Render every line of the data exactly as written, and leave out the pictures.

_____

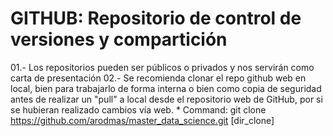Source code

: # GITHUB: Repositorio de control de versiones y compartición

01.- Los repositorios pueden ser públicos o privados y nos servirán como carta de presentación
02.- Se recomienda clonar el repo github web en local, bien para trabajarlo de forma interna o bien como copia de seguridad antes de realizar un "pull" a local desde el repositorio web de GitHub, por si se hubieran realizado cambios vía web.
	* Command: git clone https://github.com/arodmas/master_data_science.git [dir_clone]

_____

Reply
Source code

: # GITHUB: Repositorio de control de versiones y compartición

01.- Los repositorios pueden ser públicos o privados y nos servirán como carta de presentación
02.- Se recomienda clonar el repo github web en local, bien para trabajarlo de forma interna o bien como copia de seguridad antes de realizar un "pull" a local desde el repositorio web de GitHub, por si se hubieran realizado cambios vía web.
	* Command: git clone https://github.com/arodmas/master_data_science.git [dir_clone]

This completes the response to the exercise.